Another Weekend in the Books

Keith put final touches on our spreaders; it really changes the whole boat! We can but imagine how large these were in real life.

bowsprit

bowsprit 1

Tim and Keith worked on tapping holes for eyes to go on the mast and we’ve screwed them in place temporarily to get everything aligned.

mast eyes

Soon we’ll remove them and send them to a nickel plating company along with some other fittings. Tim also finished up some leftover woodworking tasks while I was grinding and polishing new boom fittings that Mike delivered from our casting company.

Meanwhile, Laura, our rigger, has been doing a great job wire splicing as per usual, and even showed us how to make some tacks from wire grommets!
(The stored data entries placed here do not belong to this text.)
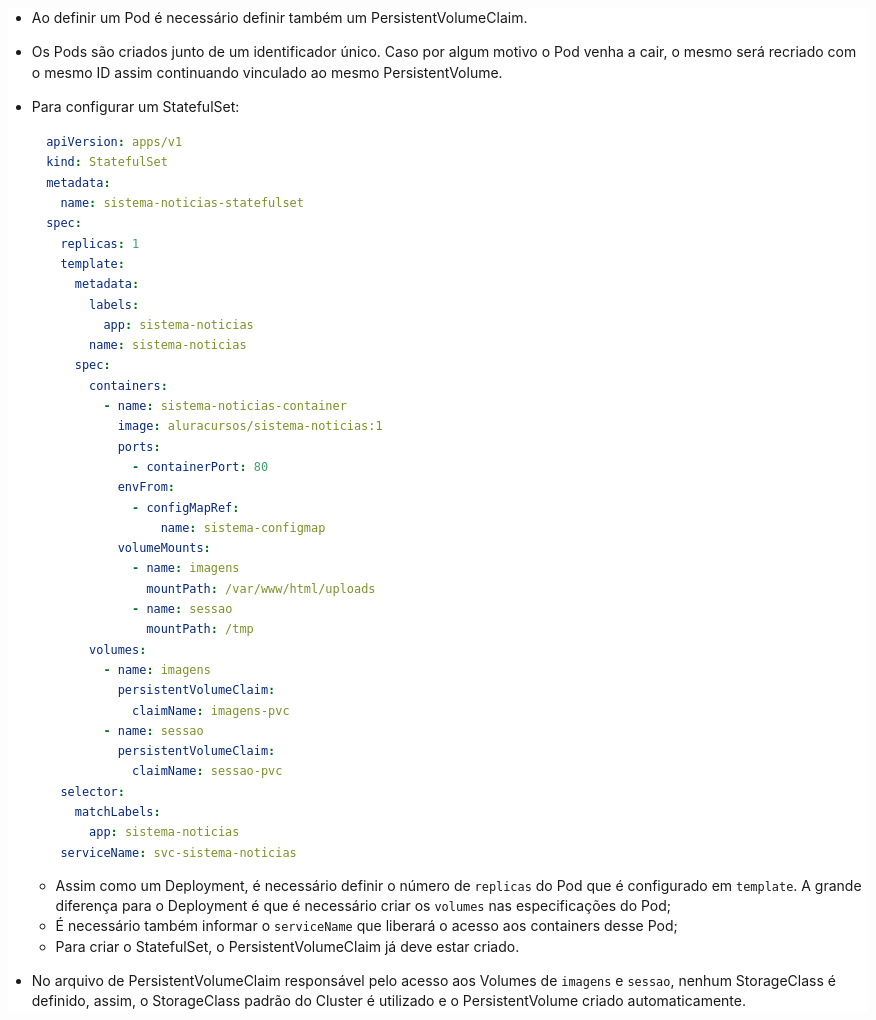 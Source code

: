 - Ao definir um Pod é necessário definir também um PersistentVolumeClaim.

- Os Pods são criados junto de um identificador único. Caso por algum motivo o Pod venha a cair, o mesmo será recriado com o mesmo ID assim continuando vinculado ao mesmo PersistentVolume.

- Para configurar um StatefulSet:

  ```YAML
    apiVersion: apps/v1
    kind: StatefulSet
    metadata:
      name: sistema-noticias-statefulset
    spec:
      replicas: 1
      template:
        metadata:
          labels:
            app: sistema-noticias
          name: sistema-noticias
        spec:
          containers:
            - name: sistema-noticias-container
              image: aluracursos/sistema-noticias:1
              ports:
                - containerPort: 80
              envFrom:
                - configMapRef:
                    name: sistema-configmap
              volumeMounts:
                - name: imagens
                  mountPath: /var/www/html/uploads
                - name: sessao
                  mountPath: /tmp
          volumes:
            - name: imagens
              persistentVolumeClaim:
                claimName: imagens-pvc
            - name: sessao
              persistentVolumeClaim:
                claimName: sessao-pvc
      selector:
        matchLabels:
          app: sistema-noticias
      serviceName: svc-sistema-noticias
  ```

  - Assim como um Deployment, é necessário definir o número de `replicas` do Pod que é configurado em `template`. A grande diferença para o Deployment é que é necessário criar os `volumes` nas especificações do Pod;
  - É necessário também informar o `serviceName` que liberará o acesso aos containers desse Pod;
  - Para criar o StatefulSet, o PersistentVolumeClaim já deve estar criado.

- No arquivo de PersistentVolumeClaim responsável pelo acesso aos Volumes de `imagens` e `sessao`, nenhum StorageClass é definido, assim, o StorageClass padrão do Cluster é utilizado e o PersistentVolume criado automaticamente.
Everything’s Coming Together

Keith made a jig to hold the spreaders in perfect alignment while the spreader socket pins set in high-tech glues. The bowsprit is starting to look awesome. You can really get the feeling of how massive it was!

Bowsprit Spreader (1)

Here are some of Mike’s delivery of castings; ready for final filing, polishing, and nickel plating.

Parts

Parts (3)

Finally, here are the ladder rungs which will go on the top section of the mast.

Mast Ladder Rungs

Another Busy Day

Mike and Sandy have been working on the angle iron “cheeks” on our mast. The forestay, preventer stays, throat halyard, and upper main shrouds will hang from these mechanisms. We’ve also got angle irons for mounting the spreader to the mast. Mike will make wax molds of these complex, compound curve angles.

In the meantime, our worm, parcel, and serve crew has been focusing on the bowsprit area and standing rigging. Our splicing and rigging crew have yet to catch up.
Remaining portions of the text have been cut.